►

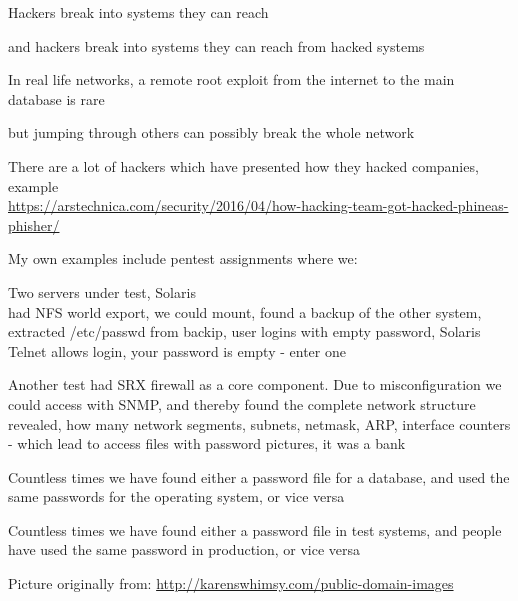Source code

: \documentclass[Screen16to9,17pt]{foils}
\begin{document}

\begin{list1}
\item Hackers break into systems they can reach
\item and hackers break into systems they can reach from hacked systems \smiley
\item In real life networks, a remote root exploit from the internet to the main database is rare
\item but jumping through others can possibly break the whole network
\item There are a lot of hackers which have presented how they hacked companies, example\\
{\tiny\url{https://arstechnica.com/security/2016/04/how-hacking-team-got-hacked-phineas-phisher/}}
\end{list1}


\begin{list1}
\item My own examples include pentest assignments where we:
\begin{list2}
\item Two servers under test, Solaris\\
had NFS world export, we could mount, found a backup of the other system, extracted /etc/passwd from backip, user logins with empty password, Solaris Telnet allows login, your password is empty - enter one
\item Another test had SRX firewall as a core component. Due to misconfiguration we could access with SNMP, and thereby found the complete network structure revealed, how many network segments, subnets, netmask, ARP, interface counters - which lead to access files with password pictures, it was a bank
\item Countless times we have found either a password file for a database, and used the same passwords for the operating system, or vice versa
\item Countless times we have found either a password file in test systems, and people have used the same password in production, or vice versa
\end{list2}
\end{list1}



\centerline{Picture originally from: \url{http://karenswhimsy.com/public-domain-images}}
\end{document}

◄

→ Task instructions: Within the data above, pick out all lines holding the word "item".

→ The completed task:
\item Hackers break into systems they can reach
\item and hackers break into systems they can reach from hacked systems \smiley
\item In real life networks, a remote root exploit from the internet to the main database is rare
\item but jumping through others can possibly break the whole network
\item There are a lot of hackers which have presented how they hacked companies, example\\
\item My own examples include pentest assignments where we:
\item Two servers under test, Solaris\\
\item Another test had SRX firewall as a core component. Due to misconfiguration we could access with SNMP, and thereby found the complete network structure revealed, how many network segments, subnets, netmask, ARP, interface counters - which lead to access files with password pictures, it was a bank
\item Countless times we have found either a password file for a database, and used the same passwords for the operating system, or vice versa
\item Countless times we have found either a password file in test systems, and people have used the same password in production, or vice versa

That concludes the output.